Herb Weisberg, a political science professor at Ohio State whose research focuses on U.S. presidential elections, Congress and voting behavior, said it’s clear that the economy is on everyone’s mind for the 2012 election. He said a number of factors could help set the candidates apart on this issue.
Weisberg said the unemployment rate closer to election time could help or hurt Obama’s campaign. He also said Romney’s experience at Bain Capital “works both ways.” Romney will argue that the investment firm he co-founded created jobs, while Obama will argue that it both created jobs and took them away.
Drew Stroemple, president of OSU’s College Republicans and a second-year in political science and economics, said Romney’s experience at Bain could help him win the election.
“Economy is going to be the focus of the election, and that’s the area Romney is most experienced in,” Stroemple said. “People are going to want someone who has experience in the private sector.”
The survey also revealed that 30 percent of Americans polled said they are worse off financially than when Obama took office in 2009. Obama’s overall job performance approval rate in the survey was 47 percent approval, with 49 percent disapproval. The poll published the data with a 3.5 percent margin of error.
Weisberg cautioned against reading too much into job performance ratings and political polls in general.
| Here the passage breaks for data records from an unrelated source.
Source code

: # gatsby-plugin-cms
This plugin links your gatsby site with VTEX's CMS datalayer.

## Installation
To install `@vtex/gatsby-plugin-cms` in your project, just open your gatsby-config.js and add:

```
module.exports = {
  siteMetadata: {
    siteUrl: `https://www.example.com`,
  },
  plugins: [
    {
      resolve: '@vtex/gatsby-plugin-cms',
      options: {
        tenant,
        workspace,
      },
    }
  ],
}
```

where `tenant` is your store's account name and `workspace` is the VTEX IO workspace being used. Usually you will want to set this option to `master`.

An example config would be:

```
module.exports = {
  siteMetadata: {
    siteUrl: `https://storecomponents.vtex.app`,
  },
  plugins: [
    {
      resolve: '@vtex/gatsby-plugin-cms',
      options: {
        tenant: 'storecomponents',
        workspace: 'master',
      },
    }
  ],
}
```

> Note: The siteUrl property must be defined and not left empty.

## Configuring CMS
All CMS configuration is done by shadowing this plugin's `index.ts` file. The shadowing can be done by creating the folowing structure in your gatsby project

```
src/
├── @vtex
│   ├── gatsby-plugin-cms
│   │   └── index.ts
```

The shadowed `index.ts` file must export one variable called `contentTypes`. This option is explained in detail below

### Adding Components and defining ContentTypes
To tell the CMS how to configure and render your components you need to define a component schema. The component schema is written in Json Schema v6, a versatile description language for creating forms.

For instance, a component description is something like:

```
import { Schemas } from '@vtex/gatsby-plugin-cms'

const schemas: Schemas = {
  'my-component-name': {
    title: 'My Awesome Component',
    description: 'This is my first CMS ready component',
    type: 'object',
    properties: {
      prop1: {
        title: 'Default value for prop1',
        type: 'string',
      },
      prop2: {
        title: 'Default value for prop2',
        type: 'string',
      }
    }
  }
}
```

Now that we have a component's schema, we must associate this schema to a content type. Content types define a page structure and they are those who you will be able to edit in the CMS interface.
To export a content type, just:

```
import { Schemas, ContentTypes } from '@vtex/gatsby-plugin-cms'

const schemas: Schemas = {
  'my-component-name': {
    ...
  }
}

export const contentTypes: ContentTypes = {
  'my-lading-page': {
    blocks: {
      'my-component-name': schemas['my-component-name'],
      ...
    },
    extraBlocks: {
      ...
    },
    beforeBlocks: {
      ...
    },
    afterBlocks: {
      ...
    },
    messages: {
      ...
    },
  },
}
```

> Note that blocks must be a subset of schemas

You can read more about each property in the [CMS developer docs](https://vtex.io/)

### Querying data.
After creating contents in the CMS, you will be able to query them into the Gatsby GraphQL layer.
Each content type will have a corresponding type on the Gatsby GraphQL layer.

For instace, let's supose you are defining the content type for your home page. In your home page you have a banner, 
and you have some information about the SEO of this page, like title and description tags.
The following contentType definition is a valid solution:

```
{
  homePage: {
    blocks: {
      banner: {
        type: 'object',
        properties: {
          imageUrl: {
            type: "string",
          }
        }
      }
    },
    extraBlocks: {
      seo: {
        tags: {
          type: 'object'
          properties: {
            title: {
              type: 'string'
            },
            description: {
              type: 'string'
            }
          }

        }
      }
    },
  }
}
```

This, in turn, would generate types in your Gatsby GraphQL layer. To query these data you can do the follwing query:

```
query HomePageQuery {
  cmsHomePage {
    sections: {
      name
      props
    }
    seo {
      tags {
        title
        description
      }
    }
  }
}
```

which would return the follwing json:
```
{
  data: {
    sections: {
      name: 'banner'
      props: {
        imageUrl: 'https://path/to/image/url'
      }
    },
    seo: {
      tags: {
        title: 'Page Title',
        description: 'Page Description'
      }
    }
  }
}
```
He said the results of the polls come down to partisanship, and that some of the people disapproving of Obama are Republicans who would disapprove of him under any circumstances.
“You’ve always got half the country saying a Republican president isn’t doing well because they’re Democrats saying that, and half the country saying a Democratic president isn’t doing well because they’re Republicans saying that,” Weisberg said. “So you’re not going to get a lot higher than (47 percent approval).”
When asked specifically about the president’s handling of the economy, 55 percent of voters disapproved. Weisberg said Obama will try to get people to see that the economy could be in worse shape if someone else was handling it.
“Obama has to convince people that if not for him, the economy would be so much worse,” Weisberg said. “That’s a hard thing to sell people.”
Obama was able to win over female voters and other minority voters in the last election, and Weisberg said Obama should be able to do the same this year.
While Obama and Romney are virtually tied on the economy, the survey indicated that Obama held an advantage with minority voters. Obama has a seven-point advantage among female voters.
Obama is also looking to win the youth vote as he did in 2008, which is why so much of his campaigning so far has been on college campuses, Weisberg said. Yet Weisberg said this voting demographic in particular is difficult to capture.
“Young people don’t vote in huge numbers,” Weisberg said. “The turnout rate is low, but they voted for him much more overwhelmingly than is usually the case for any candidate.
The question is how much enthusiasm he can build for the campaign … It’s clear that he’s trying to get the youth vote energized, and it’s a hard group to energize.”
Stroemple agreed that Obama will face a greater challenge in winning the youth vote in his re-election campaign.
“Obama won the youth vote in a landslide (in 2008), but he’s not going to do it so easily this time because students want jobs when they graduate. There’s a huge (student loan) debt and they have to pay it,” Stroemple said.
Michael Flannagan, communication director for College Democrats at OSU and a second-year in political science, said in an email that Obama’s campaign is trying to energize young voters through Obama’s kick-off rally at OSU on May 5 and from the campaign field office that opened in the South Campus Gateway May 23, the first field office on a university campus in Ohio.
“We have developed a campaign that is geared toward Ohio State students. We know the importance of the youth vote in this campaign and we’re focusing on it through … tabling on the Oval, canvassing door-to-door and making hundreds of phone calls a week,” Flannagan said.
Weisberg said rhetoric from political ads will be powerful in swaying public opinion of the two candidates, and people should expect to see even more, mostly negative, political ads in the months leading up to the election.
But Weisberg said it is too early to tell what the election will bring.
“So much is going to change that it’s hard to take the polls too seriously,” Weisberg said. “It’s going to be a very close election, that I’m sure of, a lot closer than 2008.”